In wondering what the person who previously checked out this book was shopping for in SkyMall, I was trying to paint a picture of the type of person who would also read this book. But why can't I do that with the book itself? I know who likes reading David Sedaris: members of the NPR set. Smart people. I consider myself a smart person. I'm trying to decipher the book's previous reader, but I'm also looking for clues about myself--things that we have in common, this anonymous person who read the same book and I. That's when I realize what the bookmark is trying to tell me: I sure as hell wouldn't buy something from a SkyMall catalog, but I have to show this to someone else, I have to tear it out to prove that this object exists, and some part of me will be disappointed when I realize I left it in a library book.

Sunday, September 5, 2010

Bonjour

Calvin slept TEN HOURS IN A ROW last night. Admittedly it was from 6:30pm to 4:30am, but still...this is a major milestone!

The people on Password are really stupid.

Today we spent the day in Mystic, CT. Last weekend we went to Newport, RI. The thing about New England is there are tons of places across multiple states to visit for the day. Mystic is a historic seaport, and we walked around the site and climbed around a restored whaling ship. There was also a neat planetarium show about the sky over Connecticut. We could easily do one of these trips each weekend, at least until we make friends to spend time with. Brandon was saying today that if Jon comes up they can go gamble at Foxwoods Casino (Monica, take note).

We formed a fantasy football league on CBS Sports, and my team rocked it this weekend. Unfortunately, my tight end--South Carolina's Weslye Saunders--is suspended indefinitely, possibly for the whole season.
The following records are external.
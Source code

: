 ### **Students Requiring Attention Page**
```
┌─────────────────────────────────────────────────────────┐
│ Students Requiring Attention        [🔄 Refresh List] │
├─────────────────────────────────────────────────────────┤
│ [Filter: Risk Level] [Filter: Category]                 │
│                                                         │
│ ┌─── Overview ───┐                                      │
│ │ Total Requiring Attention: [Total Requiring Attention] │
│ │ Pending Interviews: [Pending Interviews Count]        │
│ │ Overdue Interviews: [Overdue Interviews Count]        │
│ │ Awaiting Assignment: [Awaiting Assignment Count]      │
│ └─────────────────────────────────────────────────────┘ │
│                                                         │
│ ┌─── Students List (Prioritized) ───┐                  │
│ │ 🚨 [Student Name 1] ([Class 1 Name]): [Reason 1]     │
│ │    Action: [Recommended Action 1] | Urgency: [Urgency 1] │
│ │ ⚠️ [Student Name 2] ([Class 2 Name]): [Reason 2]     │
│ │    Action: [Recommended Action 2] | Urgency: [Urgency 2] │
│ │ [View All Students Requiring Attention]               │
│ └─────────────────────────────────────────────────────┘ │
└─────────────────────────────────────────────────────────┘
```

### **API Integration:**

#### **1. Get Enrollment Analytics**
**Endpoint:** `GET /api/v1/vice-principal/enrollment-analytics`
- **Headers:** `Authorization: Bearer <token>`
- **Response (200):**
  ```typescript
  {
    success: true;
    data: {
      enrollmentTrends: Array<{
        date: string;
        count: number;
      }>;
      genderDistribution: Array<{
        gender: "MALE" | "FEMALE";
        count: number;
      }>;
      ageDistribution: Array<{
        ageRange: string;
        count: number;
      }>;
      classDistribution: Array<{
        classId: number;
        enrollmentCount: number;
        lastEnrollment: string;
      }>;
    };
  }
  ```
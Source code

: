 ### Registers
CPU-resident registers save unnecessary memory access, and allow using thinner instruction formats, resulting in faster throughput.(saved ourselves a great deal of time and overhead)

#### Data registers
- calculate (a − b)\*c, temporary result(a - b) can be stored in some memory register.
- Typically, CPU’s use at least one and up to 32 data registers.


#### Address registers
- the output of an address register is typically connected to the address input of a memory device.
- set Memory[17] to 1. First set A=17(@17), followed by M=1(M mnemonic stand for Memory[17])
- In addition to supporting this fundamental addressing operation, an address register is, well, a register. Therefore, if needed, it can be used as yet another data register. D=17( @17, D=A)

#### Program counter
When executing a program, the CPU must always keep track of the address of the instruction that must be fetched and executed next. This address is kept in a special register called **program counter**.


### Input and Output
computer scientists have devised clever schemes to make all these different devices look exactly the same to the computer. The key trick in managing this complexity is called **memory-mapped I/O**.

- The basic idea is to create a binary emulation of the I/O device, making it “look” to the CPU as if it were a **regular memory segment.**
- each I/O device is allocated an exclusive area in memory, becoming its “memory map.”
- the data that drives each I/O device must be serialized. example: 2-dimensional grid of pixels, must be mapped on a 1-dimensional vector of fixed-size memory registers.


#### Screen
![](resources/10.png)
DAMN YOU, SAUNDERS. He's supposed to be an awesome tight end, but if I have to switch him out, I don't know who I'm going to pick.

I love my baby so much, and he is growing and changing so much. He smiles and coos a lot more than he used to and I had a dream last night that he said his first word and it was "bonjour." I don't know what that means. (I mean, I know what "bonjour" means; I don't know what the dream means.)